主人公のジェイクはパリで新聞社の特派員として働いています。主な登場人物は友達の作家ロバート・コーンとその妻。貴族と結婚しながら奔放な生活を続けるブレッド。
まるで大人の遊びのような恋愛をしたり、馬鹿騒ぎをしたりする仲間を広げながら、何も結果が出ない日々を送っています。
ジェイクはかつて第一次世界大戦で重傷を負い、そのとき看病してくれた看護婦がブレッドです。
彼はブレッドに好意を抱いていて、ブレッドもジェイクが好きなのですが、ジェイクはその負傷のせいで性的に不能であり、二人の恋愛は決して形にならないとお互いにわかっています。
そんな仲間たちがスペインの闘牛を見に行き、魚釣りをしたり、踊ったり、酒を飲んだり、さらに自堕落な日々を送っていくという物語です。
ヘミングウェイという作家は、クールなリアリズムを短い文章で表現するのが特徴で、日本で言えば片岡義男のような、そこにある現象を忠実に表現することによって(思いなどほぼ取っ払って)、淡々と描写していく小説を多く残しました。
物語全体にはなんというか、憂鬱感というのでしょうか、閉塞感というのでしょうか?そんな空気が流れ続けているのですが、その内容は非常に激しいものがあります。
ブレッドはジェイクの好意も自分の気持ちもわかっているのに、年を取った貴族と結婚したり、ジェイクの友達と浮気をしたり、果ては好きになった闘牛士との橋渡しまでジェイクに頼みます。ジェイクはその次々と繰り出される残酷な仕打ちに、耐えるでもなく淡々と答えていきます。
そして、その恋が終わるとまたブレッドはジェイクのところに戻ってくるのです。まるで「あなたとは恋愛は出来ないけれど、あなたしか愛せない」
初めて読んだのは確か高校生でした。
ブレッドの残酷な仕打ちに胸が張り裂けそうでした。いや自分だったら殺してやりたいと思うほどでした。次に読んだのは大学生の頃で、私がものすごくへこんでいた頃でした。なんだかその自堕落な物語を読むことで安心したような変な気分になったのを覚えています。「俺も年を取ったな」みたいな気分だったような気がします。
しばらくたって30代になり、父親にもなって経験をつんでから初めて冷静に読むことが出来るようになりました。そしてそれから何かの節目に必ず読むようになったのです。なぜかって?心地よいのです。
最近日本では、バブル崩壊直後の1992年から不良債権処理のめどがつく2002年までの間に社会に出た、25歳から35歳までの世代を「ロストジェネレーション」と呼んでいますが、まさにヘミングウェイがアメリカの文壇に衝撃を与え、時代の寵児となり、その後の現代アメリカ文学の礎とも言われるようになったきっかけがこの小説であり、この小説のテーマこそがロストジェネレーションではないかと私は思います。

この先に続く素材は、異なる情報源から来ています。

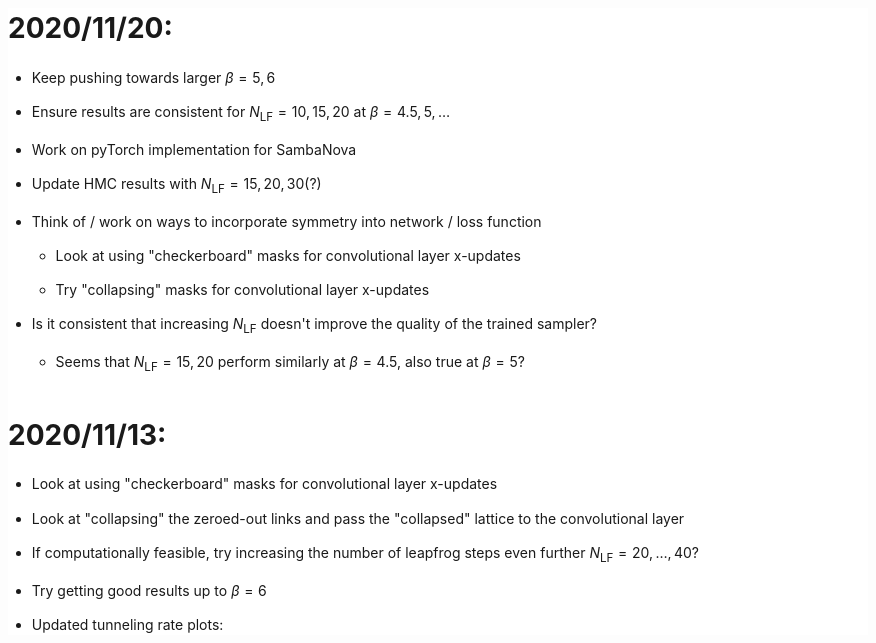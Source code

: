 
2020/11/20:
===========

* Keep pushing towards larger $`\beta = 5, 6`$

* Ensure results are consistent for $`N_{\mathrm{LF}} = 10, 15, 20`$ at $`\beta = 4.5, 5, \ldots`$

* Work on pyTorch implementation for SambaNova

* Update HMC results with $`N_{\mathrm{LF}} = 15, 20, 30(?)`$

* Think of / work on ways to incorporate symmetry into network / loss function

  - Look at using "checkerboard" masks for convolutional layer x-updates

  - Try "collapsing" masks for convolutional layer x-updates


* Is it consistent that increasing $`N_{\mathrm{LF}}`$ doesn't improve the quality of the trained sampler?

  - Seems that $`N_{\mathrm{LF}} = 15, 20`$ perform similarly at $`\beta = 4.5`$, also true at $`\beta = 5`$?



2020/11/13:
===========

- Look at using "checkerboard" masks for convolutional layer x-updates

- Look at "collapsing" the zeroed-out links and pass the "collapsed" lattice to the convolutional layer

- If computationally feasible, try increasing the number of leapfrog steps even further
  $`N_{\mathrm{LF}} = 20, \ldots, 40`$?

- Try getting good results up to $`\beta = 6`$

- Updated tunneling rate plots:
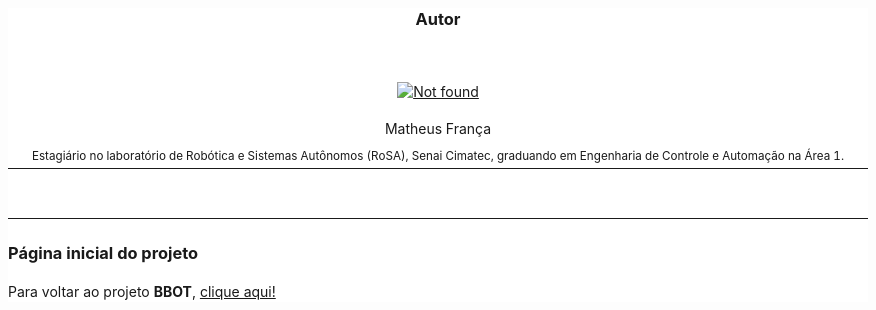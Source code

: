 <center><h3 class="post-title">Autor</h3><br/></center>

<div class="row">
  <div class=" col-xl-auto offset-xl-0 col-lg-4 offset-lg-0">
    <table class="table-borderless highlight">
      <thead>
        <tr>
            <a href="https://www.linkedin.com/in/matheus-fran%C3%A7a-b62044150/" target="_blank">
                <p align="center">
                    <img src="{{ 'assets/img/people/matheusfrança-1.png' | relative_url }}" alt="Not found" width="100" class="img-fluid rounded-circle" />
                </p>
            </a>
        </tr>
      </thead>
      <tbody>
        <tr class="font-weight-bolder" style="text-align: center; margin-top: 0">
          <td width="33.33%">Matheus França</td>
        </tr>
        <tr style="text-align: center" >
          <td style="vertical-align: top"><small>Estagiário no laboratório de Robótica e Sistemas Autônomos (RoSA), Senai Cimatec, graduando em Engenharia de Controle e Automação na Área 1.</small></td>
        </tr>
      </tbody>
    </table>
  </div>
</div>

<br>
<hr>


### Página inicial do projeto

Para voltar ao projeto <strong>BBOT</strong>, [clique aqui!](https://mhar-vell.github.io/rasc/project-bbot/)


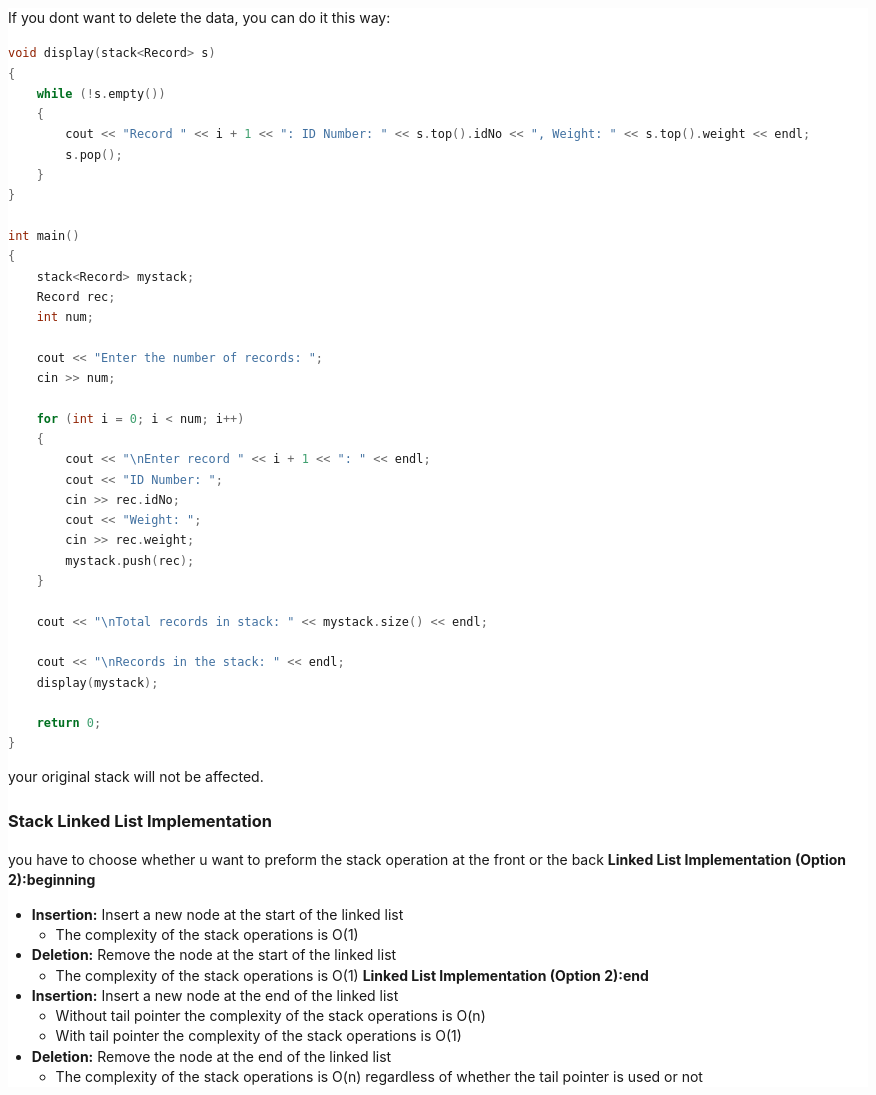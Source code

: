 If you dont want to delete the data, you can do it this way:

```cpp
void display(stack<Record> s)
{
    while (!s.empty())
    {
        cout << "Record " << i + 1 << ": ID Number: " << s.top().idNo << ", Weight: " << s.top().weight << endl;
        s.pop();
    }
}

int main()
{
    stack<Record> mystack;
    Record rec;
    int num;

    cout << "Enter the number of records: ";
    cin >> num;

    for (int i = 0; i < num; i++)
    {
        cout << "\nEnter record " << i + 1 << ": " << endl;
        cout << "ID Number: ";
        cin >> rec.idNo;
        cout << "Weight: ";
        cin >> rec.weight;
        mystack.push(rec);
    }

    cout << "\nTotal records in stack: " << mystack.size() << endl;

    cout << "\nRecords in the stack: " << endl;
    display(mystack);

    return 0;
}
```
your original stack will not be affected.

### Stack Linked List Implementation

you have to choose whether u want to preform the stack operation at the front or the back
**Linked List Implementation (Option 2):beginning**
- **Insertion:** Insert a new node at the start of the linked list
    - The complexity of the stack operations is O(1)
- **Deletion:** Remove the node at the start of the linked list
    - The complexity of the stack operations is O(1)
**Linked List Implementation (Option 2):end**
- **Insertion:** Insert a new node at the end of the linked list
    - Without tail pointer the complexity of the stack operations is O(n)
    - With tail pointer the complexity of the stack operations is O(1)
- **Deletion:** Remove the node at the end of the linked list
    - The complexity of the stack operations is O(n) regardless of whether the tail pointer is used or not
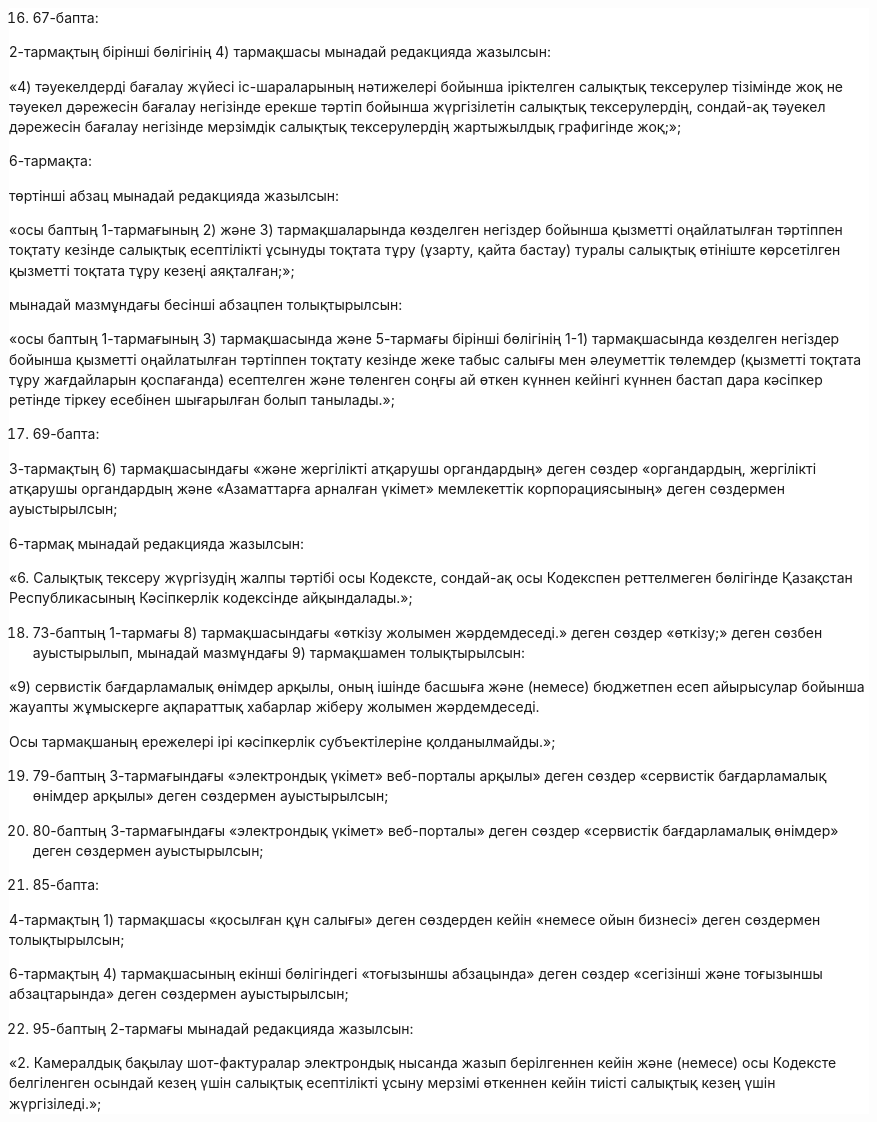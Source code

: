 16) 67-бапта:

2-тармақтың бірінші бөлігінің 4) тармақшасы мынадай редакцияда жазылсын:

«4) тәуекелдерді бағалау жүйесі іс-шараларының нәтижелері бойынша іріктелген салықтық тексерулер тізімінде жоқ не тәуекел дәрежесін бағалау негізінде ерекше тәртіп бойынша жүргізілетін салықтық тексерулердің, сондай-ақ тәуекел дәрежесін бағалау негізінде мерзімдік салықтық тексерулердің жартыжылдық графигінде жоқ;»;

6-тармақта:

төртінші абзац мынадай редакцияда жазылсын:

«осы баптың 1-тармағының 2) және 3) тармақшаларында көзделген негіздер бойынша қызметті оңайлатылған тәртіппен тоқтату кезінде салықтық есептілікті ұсынуды тоқтата тұру (ұзарту, қайта бастау) туралы салықтық өтініште көрсетілген қызметті тоқтата тұру кезеңі аяқталған;»;

мынадай мазмұндағы бесінші абзацпен толықтырылсын:

«осы баптың 1-тармағының 3) тармақшасында және 5-тармағы бірінші бөлігінің 1-1) тармақшасында көзделген негіздер бойынша қызметті оңайлатылған тәртіппен тоқтату кезінде жеке табыс салығы мен әлеуметтік төлемдер (қызметті тоқтата тұру жағдайларын қоспағанда) есептелген және төленген соңғы ай өткен күннен кейінгі күннен бастап дара кәсіпкер ретінде тіркеу есебінен шығарылған болып танылады.»;

17) 69-бапта:

3-тармақтың 6) тармақшасындағы «және жергілікті атқарушы органдардың» деген сөздер «органдардың, жергілікті атқарушы органдардың және «Азаматтарға арналған үкімет» мемлекеттік корпорациясының» деген сөздермен ауыстырылсын;

6-тармақ мынадай редакцияда жазылсын:

«6. Салықтық тексеру жүргізудің жалпы тәртібі осы Кодексте, сондай-ақ осы Кодекспен реттелмеген бөлігінде Қазақстан Республикасының Кәсіпкерлік кодексінде айқындалады.»;

18) 73-баптың 1-тармағы 8) тармақшасындағы «өткізу жолымен жәрдемдеседі.» деген сөздер «өткізу;» деген сөзбен ауыстырылып, мынадай мазмұндағы 9) тармақшамен толықтырылсын:

«9) сервистік бағдарламалық өнімдер арқылы, оның ішінде басшыға және (немесе) бюджетпен есеп айырысулар бойынша жауапты жұмыскерге ақпараттық хабарлар жіберу жолымен жәрдемдеседі.

Осы тармақшаның ережелері ірі кәсіпкерлік субъектілеріне қолданылмайды.»;

19) 79-баптың 3-тармағындағы «электрондық үкімет» веб-порталы арқылы» деген сөздер «сервистік бағдарламалық өнімдер арқылы» деген сөздермен ауыстырылсын;

20) 80-баптың 3-тармағындағы «электрондық үкімет» веб-порталы» деген сөздер «сервистік бағдарламалық өнімдер» деген сөздермен ауыстырылсын;

21) 85-бапта:

4-тармақтың 1) тармақшасы «қосылған құн салығы» деген сөздерден кейін «немесе ойын бизнесі» деген сөздермен толықтырылсын;

6-тармақтың 4) тармақшасының екінші бөлігіндегі «тоғызыншы абзацында» деген сөздер «сегізінші және тоғызыншы абзацтарында» деген сөздермен ауыстырылсын;

22) 95-баптың 2-тармағы мынадай редакцияда жазылсын:

«2. Камералдық бақылау шот-фактуралар электрондық нысанда жазып берілгеннен кейін және (немесе) осы Кодексте белгіленген осындай кезең үшін салықтық есептілікті ұсыну мерзімі өткеннен кейін тиісті салықтық кезең үшін жүргізіледі.»;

ロストジェネレーションを「失われた世代」などと訳したりしているのを見かけますが、なんだかちょっと違う表現だと思うのは、この小説のせいかもしれません。
日本では世界戦争といえば第二次世界大戦のことだと考えられていますが、ヨーロッパでは第一次世界大戦の方が、時代に対する影響が大きいという記事を読んだことがあります。
それまでのヨーロッパにおける、価値観を粉々にしたのが第一次世界大戦だったのです。ヨーロッパ域内での戦争は、それまでバランスを取っていた民族や国の関係を、ドラスチックな力の関係に変貌させます。最後はナチスのよるホロコーストにまで進んでいくのですが、そのきっかけはすべて第一次世界大戦に始まっています。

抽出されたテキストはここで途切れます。